(WORK INSTRUCTIONS) From the first line of the material below to the line containing "p152 4:2 La", repeat every line exactly and add nothing.

(DATASET RECORDS)
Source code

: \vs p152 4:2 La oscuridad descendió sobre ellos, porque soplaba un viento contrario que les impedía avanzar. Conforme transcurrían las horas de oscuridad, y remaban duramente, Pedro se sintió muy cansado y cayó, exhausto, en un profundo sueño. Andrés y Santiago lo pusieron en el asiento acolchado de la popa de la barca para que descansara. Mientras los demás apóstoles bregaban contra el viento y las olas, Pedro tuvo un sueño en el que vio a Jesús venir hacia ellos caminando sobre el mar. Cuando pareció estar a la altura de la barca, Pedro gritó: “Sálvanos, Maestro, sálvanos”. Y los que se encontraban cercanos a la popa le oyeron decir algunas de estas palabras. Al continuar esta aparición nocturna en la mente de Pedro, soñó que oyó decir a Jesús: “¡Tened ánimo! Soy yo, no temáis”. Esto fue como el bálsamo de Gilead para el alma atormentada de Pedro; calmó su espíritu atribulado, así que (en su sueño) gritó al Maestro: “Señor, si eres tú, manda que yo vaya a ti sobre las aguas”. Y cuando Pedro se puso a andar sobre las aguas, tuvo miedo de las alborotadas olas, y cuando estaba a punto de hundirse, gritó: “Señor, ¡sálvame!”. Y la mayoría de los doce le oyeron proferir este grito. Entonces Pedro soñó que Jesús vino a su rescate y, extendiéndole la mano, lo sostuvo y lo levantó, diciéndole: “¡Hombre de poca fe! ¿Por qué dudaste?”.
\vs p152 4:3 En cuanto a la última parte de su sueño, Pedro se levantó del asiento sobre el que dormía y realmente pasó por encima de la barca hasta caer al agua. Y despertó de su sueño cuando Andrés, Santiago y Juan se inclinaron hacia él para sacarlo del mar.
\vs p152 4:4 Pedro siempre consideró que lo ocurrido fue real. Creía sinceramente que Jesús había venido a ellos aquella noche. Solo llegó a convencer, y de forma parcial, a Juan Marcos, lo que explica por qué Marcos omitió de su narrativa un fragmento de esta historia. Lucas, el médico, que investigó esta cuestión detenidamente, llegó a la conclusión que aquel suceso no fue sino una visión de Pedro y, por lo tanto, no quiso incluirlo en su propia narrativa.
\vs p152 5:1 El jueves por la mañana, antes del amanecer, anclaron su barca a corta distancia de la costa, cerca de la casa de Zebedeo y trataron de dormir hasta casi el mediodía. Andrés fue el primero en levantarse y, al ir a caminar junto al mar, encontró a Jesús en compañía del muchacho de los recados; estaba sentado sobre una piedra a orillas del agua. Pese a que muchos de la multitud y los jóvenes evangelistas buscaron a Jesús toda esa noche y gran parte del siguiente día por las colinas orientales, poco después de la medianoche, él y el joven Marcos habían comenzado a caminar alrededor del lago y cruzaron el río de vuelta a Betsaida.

(FINAL ANSWER)
Source code

: \vs p152 4:2 La oscuridad descendió sobre ellos, porque soplaba un viento contrario que les impedía avanzar. Conforme transcurrían las horas de oscuridad, y remaban duramente, Pedro se sintió muy cansado y cayó, exhausto, en un profundo sueño. Andrés y Santiago lo pusieron en el asiento acolchado de la popa de la barca para que descansara. Mientras los demás apóstoles bregaban contra el viento y las olas, Pedro tuvo un sueño en el que vio a Jesús venir hacia ellos caminando sobre el mar. Cuando pareció estar a la altura de la barca, Pedro gritó: “Sálvanos, Maestro, sálvanos”. Y los que se encontraban cercanos a la popa le oyeron decir algunas de estas palabras. Al continuar esta aparición nocturna en la mente de Pedro, soñó que oyó decir a Jesús: “¡Tened ánimo! Soy yo, no temáis”. Esto fue como el bálsamo de Gilead para el alma atormentada de Pedro; calmó su espíritu atribulado, así que (en su sueño) gritó al Maestro: “Señor, si eres tú, manda que yo vaya a ti sobre las aguas”. Y cuando Pedro se puso a andar sobre las aguas, tuvo miedo de las alborotadas olas, y cuando estaba a punto de hundirse, gritó: “Señor, ¡sálvame!”. Y la mayoría de los doce le oyeron proferir este grito. Entonces Pedro soñó que Jesús vino a su rescate y, extendiéndole la mano, lo sostuvo y lo levantó, diciéndole: “¡Hombre de poca fe! ¿Por qué dudaste?”.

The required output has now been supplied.